Die "Muslimische Türkenunion und Dialog für Frieden" (MTB) hat gestern bei einem Pressegespräch im Rathaus den Beschluss des Integrationsrates zur Armenienfrage bekräftigt und erklärt, diesen in der Sondersitzung des Gremiums am kommenden Montag nicht zurückzunehmen. "Der armenische Völkermord ist eine imperialistische Lüge", so MTB-Vorsitzender Ali Söylemezoglu. Mit dem gleichen Recht, mit dem der Stadtrat vor zwei Jahren eine Resolution gegen die Übergriffe auf Demonstranten im Gezipark in Istanbul verabschiedet habe, beziehe der Integrationsrat Stellung zur Resolution des Deutschen Bundestages. Erneut warfen sie den Abgeordneten Verrat vor.

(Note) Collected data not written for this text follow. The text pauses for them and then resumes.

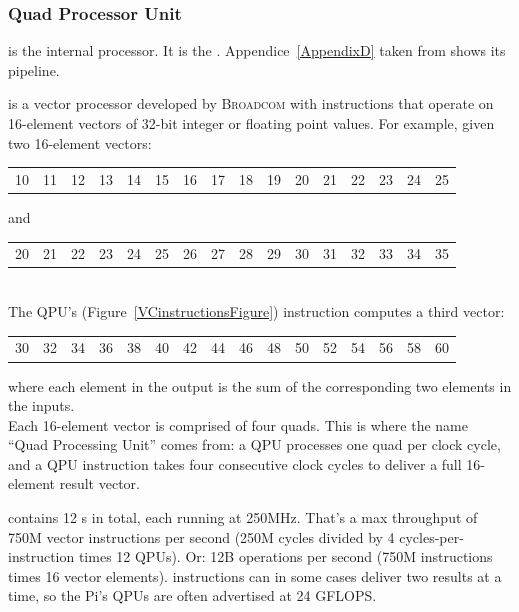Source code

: \subsubsection{Quad Processor Unit}

\qpu{} is the \vc{} internal processor. It is the . Appendice~\ref{AppendixD} taken from \parencite{refVC} shows its pipeline.


\qpu{} is a  vector processor developed by \textsc{Broadcom} with instructions that operate on 16-element vectors of 32-bit integer or floating point values. For example, given two 16-element vectors:\\

\begin{tabular}{cccc|cccc|cccc|cccc}
	10&11&12&13&14&15&16&17&18&19&20&21&22&23&24&25
\end{tabular}

and

\begin{tabular}{cccc|cccc|cccc|cccc}
	20&21&22&23&24&25&26&27&28&29&30&31&32&33&34&35
\end{tabular}\\

The QPU's  (Figure~\ref{VCinstructionsFigure}) instruction computes a third vector:

\begin{tabular}{cccc|cccc|cccc|cccc}
	30&32&34&36&38&40&42&44&46&48&50&52&54&56&58&60
\end{tabular}

where each element in the output is the sum of the corresponding two elements in the inputs.\\

Each 16-element vector is comprised of four quads. This is where the name ``Quad Processing Unit'' comes from: a QPU processes one quad per clock cycle, and a QPU instruction takes four consecutive clock cycles to deliver a full 16-element result vector.

\rasp{} contains 12 \qpu{}s in total, each running at 250MHz. That's a max throughput of 750M vector instructions per second (250M cycles divided by 4 cycles-per-instruction times 12 QPUs). Or: 12B operations per second (750M instructions times 16 vector elements). \qpu{} instructions can in some cases deliver two results at a time, so the Pi's QPUs are often advertised at 24 GFLOPS.



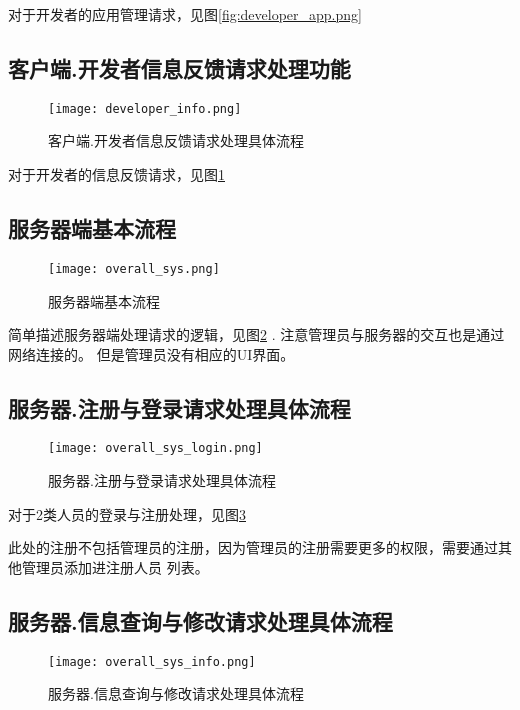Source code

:对于开发者的应用管理请求，见图\ref{fig:developer_app.png}

\subsection{客户端.开发者信息反馈请求处理功能}
\begin{figure}[ht]
	\centering
	\texttt{[image: developer\_info.png]}
	\caption{客户端.开发者信息反馈请求处理具体流程} \label{fig:developer_info.png}
\end{figure}

对于开发者的信息反馈请求，见图\ref{fig:developer_info.png}


\subsection{服务器端基本流程}
\begin{figure}[ht]
	\centering
	\texttt{[image: overall\_sys.png]}
	\caption{服务器端基本流程} \label{fig:overall_sys.png}
\end{figure}
简单描述服务器端处理请求的逻辑，见图\ref{fig:overall_sys.png}    .
注意管理员与服务器的交互也是通过网络连接的。
但是管理员没有相应的UI界面。


\subsection{服务器.注册与登录请求处理具体流程}
\begin{figure}[ht]
	\centering
	\texttt{[image: overall\_sys\_login.png]}
	\caption{服务器.注册与登录请求处理具体流程} \label{fig:overall_sys_login.png}
\end{figure}

对于2类人员的登录与注册处理，见图\ref{fig:overall_sys_login.png}

此处的注册不包括管理员的注册，因为管理员的注册需要更多的权限，需要通过其他管理员添加进注册人员
列表。

\subsection{服务器.信息查询与修改请求处理具体流程}
\begin{figure}[ht]
	\centering
	\texttt{[image: overall\_sys\_info.png]}
	\caption{服务器.信息查询与修改请求处理具体流程} \label{fig:overall_sys_info.png}
\end{figure}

Die MTB-Vertreter behaupteten gestern, dass der Europäische Gerichtshof Klagen mehrerer Länder wegen des Mordes an den Armeniern abgewiesen habe. Was sie aber nicht sagten: Dieses Gericht betonte ausdrücklich, dass mit seiner Entscheidung keine Bewertung der Massenmorde und -deportationen an den Armeniern durch das Osmanische Reich verbunden sei. Das Europäische Parlament hatte im April 2015 eine Entschließung verabschiedet und die Türkei aufgefordert, den Völkermord als solchen anzuerkennen.

Die MTB verwahrte sich gestern gegen Unterstellungen, Mitglieder des Integrationsrates seien unter Druck gesetzt worden, damit sie die Resolution mittragen. Wenn sich inzwischen Mitglieder dieses Gremiums von dem Beschluss distanzierten, dann möglicherweise, weil sie von ihren Parteien unter Druck gesetzt worden seien. "Die, die für diese Resolution gestimmt haben, bekämen überwältigende Mehrheiten, wenn es jetzt Wahlen zum Integrationsrat gäbe", so die MTB. Allerdings: Das gewählte Gremium, in dem der SPD-Mann Erkan Üstünay den Vorsitz hat, wird möglicherweise am Montag mehrheitlich für die Rücknahme der Erklärung votieren. Das zeichnet sich zumindest ab.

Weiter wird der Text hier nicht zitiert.